Activity | Search the data below for the word "indexing" and report how many lines contain it, with no added words.

----

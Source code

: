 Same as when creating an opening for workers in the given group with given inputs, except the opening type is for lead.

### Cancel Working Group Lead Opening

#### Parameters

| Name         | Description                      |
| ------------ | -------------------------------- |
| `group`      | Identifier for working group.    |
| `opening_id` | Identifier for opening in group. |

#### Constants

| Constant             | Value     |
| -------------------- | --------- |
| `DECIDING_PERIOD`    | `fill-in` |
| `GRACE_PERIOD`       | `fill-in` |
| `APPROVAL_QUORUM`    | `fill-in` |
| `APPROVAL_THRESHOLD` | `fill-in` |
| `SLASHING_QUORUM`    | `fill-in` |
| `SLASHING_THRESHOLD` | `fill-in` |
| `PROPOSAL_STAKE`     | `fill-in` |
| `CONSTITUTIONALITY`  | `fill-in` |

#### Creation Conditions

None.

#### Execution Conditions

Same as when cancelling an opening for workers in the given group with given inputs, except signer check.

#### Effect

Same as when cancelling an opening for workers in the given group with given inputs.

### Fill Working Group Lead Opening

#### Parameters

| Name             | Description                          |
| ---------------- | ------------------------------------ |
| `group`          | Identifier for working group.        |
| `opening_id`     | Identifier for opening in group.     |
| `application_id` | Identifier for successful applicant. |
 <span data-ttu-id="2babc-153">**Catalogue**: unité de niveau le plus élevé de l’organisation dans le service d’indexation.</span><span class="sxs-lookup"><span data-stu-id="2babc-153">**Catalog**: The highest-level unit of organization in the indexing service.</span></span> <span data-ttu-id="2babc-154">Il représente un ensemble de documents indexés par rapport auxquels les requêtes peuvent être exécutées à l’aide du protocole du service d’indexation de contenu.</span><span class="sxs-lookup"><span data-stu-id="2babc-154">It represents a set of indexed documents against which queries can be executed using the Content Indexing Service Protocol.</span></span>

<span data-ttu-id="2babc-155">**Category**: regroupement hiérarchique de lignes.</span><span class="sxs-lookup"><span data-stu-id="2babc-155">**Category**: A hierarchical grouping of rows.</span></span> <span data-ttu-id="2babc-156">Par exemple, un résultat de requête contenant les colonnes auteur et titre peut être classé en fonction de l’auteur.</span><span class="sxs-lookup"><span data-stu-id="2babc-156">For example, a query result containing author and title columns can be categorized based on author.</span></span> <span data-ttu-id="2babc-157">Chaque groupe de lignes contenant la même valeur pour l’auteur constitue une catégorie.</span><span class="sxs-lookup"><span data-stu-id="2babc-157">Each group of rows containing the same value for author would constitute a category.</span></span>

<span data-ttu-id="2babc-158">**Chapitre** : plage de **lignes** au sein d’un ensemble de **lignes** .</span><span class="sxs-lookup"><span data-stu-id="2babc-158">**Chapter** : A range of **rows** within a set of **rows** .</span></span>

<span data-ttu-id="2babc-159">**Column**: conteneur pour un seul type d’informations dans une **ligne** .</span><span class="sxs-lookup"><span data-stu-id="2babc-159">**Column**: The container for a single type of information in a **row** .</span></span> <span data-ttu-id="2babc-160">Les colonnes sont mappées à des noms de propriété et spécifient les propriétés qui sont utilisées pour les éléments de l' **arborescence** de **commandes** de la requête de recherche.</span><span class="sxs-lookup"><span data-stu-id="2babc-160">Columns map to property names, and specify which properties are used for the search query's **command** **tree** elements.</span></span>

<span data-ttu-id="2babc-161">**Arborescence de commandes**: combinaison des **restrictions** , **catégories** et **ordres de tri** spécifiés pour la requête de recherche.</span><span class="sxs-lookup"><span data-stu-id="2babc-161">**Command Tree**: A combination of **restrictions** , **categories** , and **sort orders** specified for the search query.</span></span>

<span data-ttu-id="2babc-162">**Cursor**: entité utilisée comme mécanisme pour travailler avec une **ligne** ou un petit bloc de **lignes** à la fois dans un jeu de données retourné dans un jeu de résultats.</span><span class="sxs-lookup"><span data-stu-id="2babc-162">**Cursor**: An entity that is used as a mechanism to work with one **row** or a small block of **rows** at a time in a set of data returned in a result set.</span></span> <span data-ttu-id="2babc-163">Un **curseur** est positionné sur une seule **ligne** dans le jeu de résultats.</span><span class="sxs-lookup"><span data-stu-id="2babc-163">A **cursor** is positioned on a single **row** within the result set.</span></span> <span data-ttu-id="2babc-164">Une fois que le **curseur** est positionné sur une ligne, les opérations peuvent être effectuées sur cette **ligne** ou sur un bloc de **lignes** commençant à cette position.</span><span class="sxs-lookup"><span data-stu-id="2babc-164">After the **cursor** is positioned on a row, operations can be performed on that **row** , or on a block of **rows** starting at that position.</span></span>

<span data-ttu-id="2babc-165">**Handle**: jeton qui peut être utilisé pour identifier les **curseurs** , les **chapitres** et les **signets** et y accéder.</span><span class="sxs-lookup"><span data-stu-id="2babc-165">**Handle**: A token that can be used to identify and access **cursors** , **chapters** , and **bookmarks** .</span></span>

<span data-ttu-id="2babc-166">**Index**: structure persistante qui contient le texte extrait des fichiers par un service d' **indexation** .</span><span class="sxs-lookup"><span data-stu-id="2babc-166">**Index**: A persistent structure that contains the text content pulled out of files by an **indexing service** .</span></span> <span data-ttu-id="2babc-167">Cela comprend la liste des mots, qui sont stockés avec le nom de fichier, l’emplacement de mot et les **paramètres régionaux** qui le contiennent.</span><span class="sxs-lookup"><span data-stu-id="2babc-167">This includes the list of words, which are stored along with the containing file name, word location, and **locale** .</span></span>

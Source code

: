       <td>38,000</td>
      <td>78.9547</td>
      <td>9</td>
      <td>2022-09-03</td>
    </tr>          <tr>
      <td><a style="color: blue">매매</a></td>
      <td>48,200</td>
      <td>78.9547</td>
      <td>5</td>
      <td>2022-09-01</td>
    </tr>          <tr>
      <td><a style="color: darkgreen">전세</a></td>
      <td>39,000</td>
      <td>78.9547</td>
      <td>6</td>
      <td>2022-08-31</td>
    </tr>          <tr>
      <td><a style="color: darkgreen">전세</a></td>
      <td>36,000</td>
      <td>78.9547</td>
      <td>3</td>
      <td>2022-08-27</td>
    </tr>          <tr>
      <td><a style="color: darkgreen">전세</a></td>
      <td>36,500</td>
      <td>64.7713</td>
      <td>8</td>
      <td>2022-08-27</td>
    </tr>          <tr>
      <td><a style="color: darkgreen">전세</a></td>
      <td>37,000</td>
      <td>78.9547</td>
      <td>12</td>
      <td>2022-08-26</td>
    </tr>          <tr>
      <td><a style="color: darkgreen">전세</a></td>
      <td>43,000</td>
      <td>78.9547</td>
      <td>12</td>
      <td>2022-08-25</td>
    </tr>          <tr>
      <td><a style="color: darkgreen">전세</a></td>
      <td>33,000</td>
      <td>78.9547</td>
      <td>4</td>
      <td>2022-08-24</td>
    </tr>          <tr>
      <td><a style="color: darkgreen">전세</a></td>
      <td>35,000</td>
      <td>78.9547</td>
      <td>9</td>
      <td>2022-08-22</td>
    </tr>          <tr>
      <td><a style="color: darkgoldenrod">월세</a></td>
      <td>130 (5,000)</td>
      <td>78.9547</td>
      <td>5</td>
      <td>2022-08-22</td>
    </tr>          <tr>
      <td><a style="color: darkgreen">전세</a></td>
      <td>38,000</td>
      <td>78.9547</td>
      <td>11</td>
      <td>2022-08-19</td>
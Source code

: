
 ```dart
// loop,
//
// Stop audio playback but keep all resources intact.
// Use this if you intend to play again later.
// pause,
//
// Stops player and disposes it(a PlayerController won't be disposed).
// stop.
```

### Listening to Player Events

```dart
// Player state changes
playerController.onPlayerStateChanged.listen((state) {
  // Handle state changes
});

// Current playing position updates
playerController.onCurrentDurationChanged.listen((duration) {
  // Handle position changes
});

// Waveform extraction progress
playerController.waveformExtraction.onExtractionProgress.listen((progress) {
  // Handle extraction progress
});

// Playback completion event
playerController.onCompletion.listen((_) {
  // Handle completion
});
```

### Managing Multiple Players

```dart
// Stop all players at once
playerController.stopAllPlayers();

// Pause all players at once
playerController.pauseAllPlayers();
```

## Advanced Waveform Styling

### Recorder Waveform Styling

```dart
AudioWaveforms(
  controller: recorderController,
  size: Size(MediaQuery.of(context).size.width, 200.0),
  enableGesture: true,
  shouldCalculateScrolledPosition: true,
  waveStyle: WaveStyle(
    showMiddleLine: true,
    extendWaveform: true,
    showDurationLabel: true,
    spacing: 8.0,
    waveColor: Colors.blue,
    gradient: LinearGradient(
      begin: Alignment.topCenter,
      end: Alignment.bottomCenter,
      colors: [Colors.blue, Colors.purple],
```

----

Written response | 2